Numerical investigation of boiler waterwall corrosion by integrated tube temperature prediction and sulfur evolution model

Abstract

High temperature corrosion has become one of the leading causes of boiler waterwall tube failures because of the wide application of air-staged combustion in coal-fired boilers. High temperature corrosion is strongly affected by the H2S concentration and wall tube temperature distributions in the furnace. Particularly, the corrosion rate increases exponentially with the increase of tube temperature. However, by far most of the numerical studies on high temperature corrosion only considered the effects of H2S concentration while the critical effects of tube temperature were overlooked. Thus, this paper presents a comprehensive corrosion model that incorporates the key effects of both tube temperature and H2S concentration. Specifically, the tube temperature is predicted by a coupled combustion and hydrodynamic model that integrates the critical effects of both the boiler gas flow and steam flow on waterwall tube temperature.
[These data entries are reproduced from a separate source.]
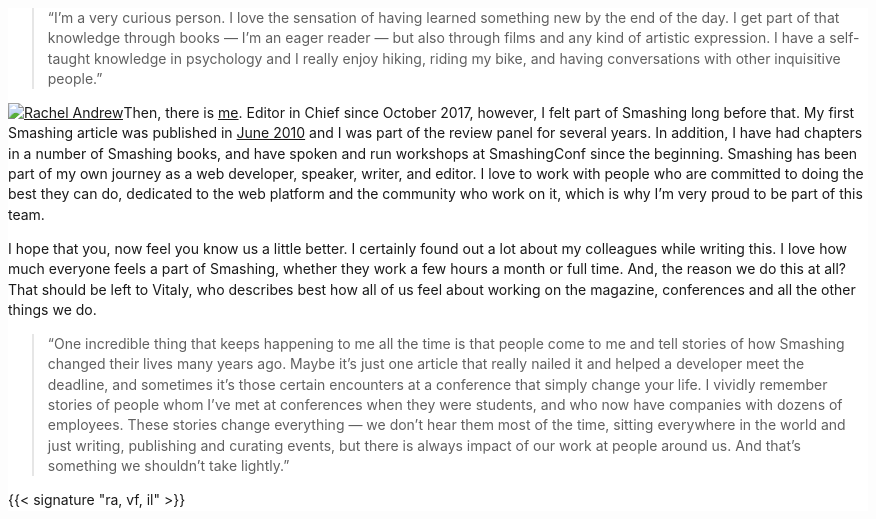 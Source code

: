 <blockquote>“I’m a very curious person. I love the sensation of having learned something new by the end of the day. I get part of that knowledge through books &mdash; I’m an eager reader &mdash; but also through films and any kind of artistic expression. I have a self-taught knowledge in psychology and I really enjoy hiking, riding my bike, and having conversations with other inquisitive people.”</blockquote>

<p><a href="https://twitter.com/MeBethanyAndrew"><img class="hidden sm:block sm:float-right p-4 rounded-full max-w-1/2"  src="https://d33wubrfki0l68.cloudfront.net/d7ed3d353002243f2fce35be843ca23af0934c69/cccdc/images/team/svg/rachel.svg" width="200" height="200" alt="Rachel Andrew" /></a>Then, there is <a href="https://twitter.com/rachelandrew">me</a>. Editor in Chief since October 2017, however, I felt part of Smashing long before that. My first Smashing article was published in <a href="https://www.smashingmagazine.com/2010/06/getting-started-with-e-commerce-your-options-when-selling-online/">June 2010</a> and I was part of the review panel for several years. In addition, I have had chapters in a number of Smashing books, and have spoken and run workshops at SmashingConf since the beginning. Smashing has been part of my own journey as a web developer, speaker, writer, and editor. I love to work with people who are committed to doing the best they can do, dedicated to the web platform and the community who work on it, which is why I’m very proud to be part of this team.</p>

I hope that you, now feel you know us a little better. I certainly found out a lot about my colleagues while writing this. I love how much everyone feels a part of Smashing, whether they work a few hours a month or full time. And, the reason we do this at all? That should be left to Vitaly, who describes best how all of us feel about working on the magazine, conferences and all the other things we do.

<blockquote>“One incredible thing that keeps happening to me all the time is that people come to me and tell stories of how Smashing changed their lives many years ago. Maybe it’s just one article that really nailed it and helped a developer meet the deadline, and sometimes it’s those certain encounters at a conference that simply change your life. I vividly remember stories of people whom I’ve met at conferences when they were students, and who now have companies with dozens of employees. These stories change everything &mdash; we don’t hear them most of the time, sitting everywhere in the world and just writing, publishing and curating events, but there is always impact of our work at people around us.  And that’s something we shouldn’t take lightly.”</blockquote>

{{< signature "ra, vf, il" >}}
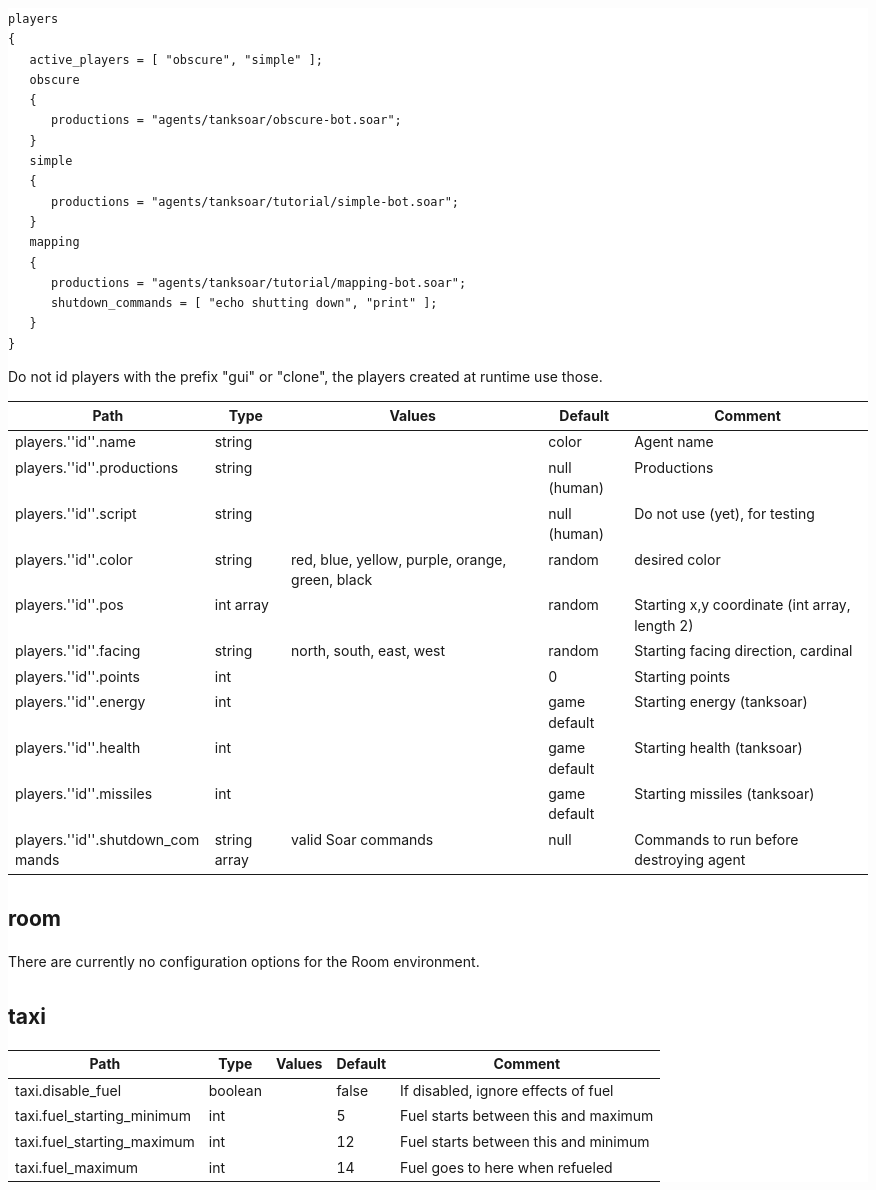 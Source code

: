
 ```
players
{
   active_players = [ "obscure", "simple" ];
   obscure
   {
      productions = "agents/tanksoar/obscure-bot.soar";
   }
   simple
   {
      productions = "agents/tanksoar/tutorial/simple-bot.soar";
   }
   mapping
   {
      productions = "agents/tanksoar/tutorial/mapping-bot.soar";
      shutdown_commands = [ "echo shutting down", "print" ];
   }
}
```

Do not id players with the prefix "gui" or "clone", the players created at
runtime use those.

| Path                             | Type         | Values                                          | Default      | Comment                                       |
| -------------------------------- | ------------ | ----------------------------------------------- | ------------ | --------------------------------------------- |
| players.''id''.name              | string       |                                                 | color        | Agent name                                    |
| players.''id''.productions       | string       |                                                 | null (human) | Productions                                   |
| players.''id''.script            | string       |                                                 | null (human) | Do not use (yet), for testing                 |
| players.''id''.color             | string       | red, blue, yellow, purple, orange, green, black | random       | desired color                                 |
| players.''id''.pos               | int array    |                                                 | random       | Starting x,y coordinate (int array, length 2) |
| players.''id''.facing            | string       | north, south, east, west                        | random       | Starting facing direction, cardinal           |
| players.''id''.points            | int          |                                                 | 0            | Starting points                               |
| players.''id''.energy            | int          |                                                 | game default | Starting energy (tanksoar)                    |
| players.''id''.health            | int          |                                                 | game default | Starting health (tanksoar)                    |
| players.''id''.missiles          | int          |                                                 | game default | Starting missiles (tanksoar)                  |
| players.''id''.shutdown_commands | string array | valid Soar commands                             | null         | Commands to run before destroying agent       |

## room

There are currently no configuration options for the Room environment.

## taxi

| Path                       | Type    | Values | Default | Comment                              |
| -------------------------- | ------- | ------ | ------- | ------------------------------------ |
| taxi.disable_fuel          | boolean |        | false   | If disabled, ignore effects of fuel  |
| taxi.fuel_starting_minimum | int     |        | 5       | Fuel starts between this and maximum |
| taxi.fuel_starting_maximum | int     |        | 12      | Fuel starts between this and minimum |
| taxi.fuel_maximum          | int     |        | 14      | Fuel goes to here when refueled      |
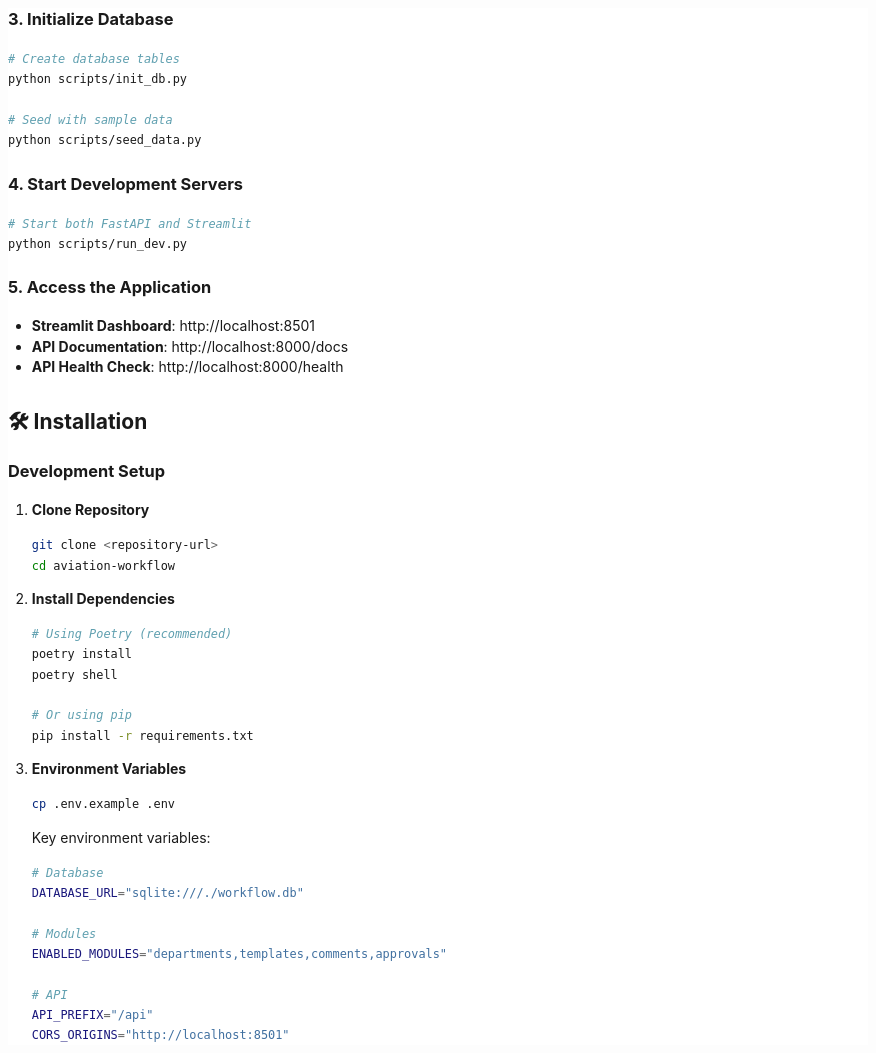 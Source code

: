 ### 3. Initialize Database

```bash
# Create database tables
python scripts/init_db.py

# Seed with sample data
python scripts/seed_data.py
```

### 4. Start Development Servers

```bash
# Start both FastAPI and Streamlit
python scripts/run_dev.py
```

### 5. Access the Application

- **Streamlit Dashboard**: http://localhost:8501
- **API Documentation**: http://localhost:8000/docs
- **API Health Check**: http://localhost:8000/health

## 🛠️ Installation

### Development Setup

1. **Clone Repository**
   ```bash
   git clone <repository-url>
   cd aviation-workflow
   ```

2. **Install Dependencies**
   ```bash
   # Using Poetry (recommended)
   poetry install
   poetry shell
   
   # Or using pip
   pip install -r requirements.txt
   ```

3. **Environment Variables**
   ```bash
   cp .env.example .env
   ```
   
   Key environment variables:
   ```bash
   # Database
   DATABASE_URL="sqlite:///./workflow.db"
   
   # Modules
   ENABLED_MODULES="departments,templates,comments,approvals"
   
   # API
   API_PREFIX="/api"
   CORS_ORIGINS="http://localhost:8501"
   ```
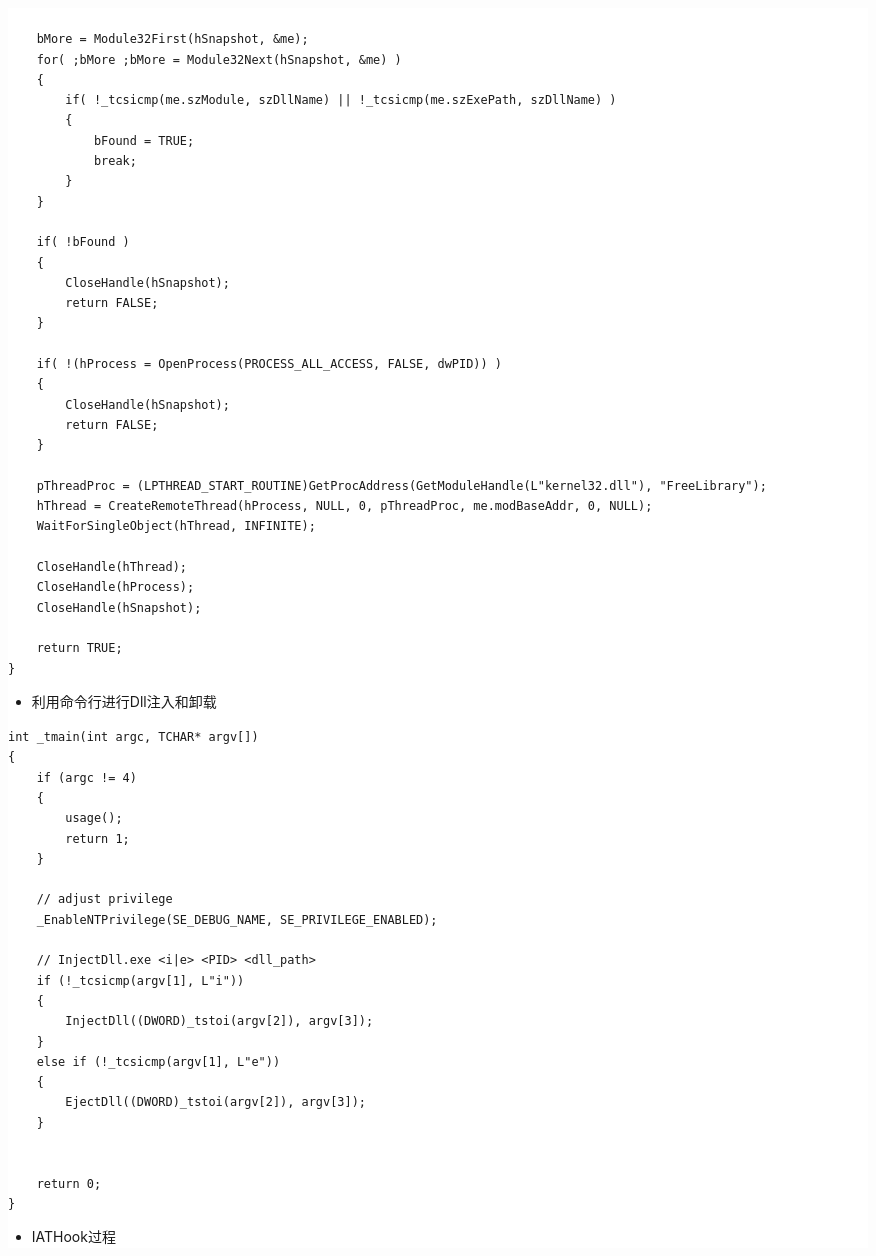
 ```

    bMore = Module32First(hSnapshot, &me);
    for( ;bMore ;bMore = Module32Next(hSnapshot, &me) )
    {
        if( !_tcsicmp(me.szModule, szDllName) || !_tcsicmp(me.szExePath, szDllName) )
        {
            bFound = TRUE;
            break;
        }
    }

    if( !bFound )
    {
        CloseHandle(hSnapshot);
        return FALSE;
    }

    if( !(hProcess = OpenProcess(PROCESS_ALL_ACCESS, FALSE, dwPID)) )
    {
        CloseHandle(hSnapshot);
        return FALSE;
    }

    pThreadProc = (LPTHREAD_START_ROUTINE)GetProcAddress(GetModuleHandle(L"kernel32.dll"), "FreeLibrary");
    hThread = CreateRemoteThread(hProcess, NULL, 0, pThreadProc, me.modBaseAddr, 0, NULL);
    WaitForSingleObject(hThread, INFINITE);    

    CloseHandle(hThread);
    CloseHandle(hProcess);
    CloseHandle(hSnapshot);

    return TRUE;
}
```
- 利用命令行进行Dll注入和卸载
```
int _tmain(int argc, TCHAR* argv[])
{
	if (argc != 4)
	{
		usage();
		return 1;
	}

	// adjust privilege  
	_EnableNTPrivilege(SE_DEBUG_NAME, SE_PRIVILEGE_ENABLED);

	// InjectDll.exe <i|e> <PID> <dll_path>  
	if (!_tcsicmp(argv[1], L"i"))
	{
		InjectDll((DWORD)_tstoi(argv[2]), argv[3]);
	}
	else if (!_tcsicmp(argv[1], L"e"))
	{
		EjectDll((DWORD)_tstoi(argv[2]), argv[3]);
	}


	return 0;
}
```
- IATHook过程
The H2S concentration is predicted by a sulfur evolution model describing the devolatilization process of coal sulfur species and their subsequent gaseous reactions. The tube temperature prediction model and H2S evolution model provide all the key parameters for accurate prediction of boiler waterwall corrosion. The corrosion model is applied to a 350 MW supercritical wall-fired boiler. The results show that the tube temperature varies significantly over the boiler waterwall, and hence, has significant impacts on the distribution of wall tube corrosion. Particularly, local high tube temperature zones could form on the waterwall areas of relatively low H2S concentration leading to substantially higher tube corrosion rates than the adjacent wall areas. The results demonstrate the importance of incorporating both the wall tube temperature and H2S concentration in the prediction of boiler waterwall corrosion.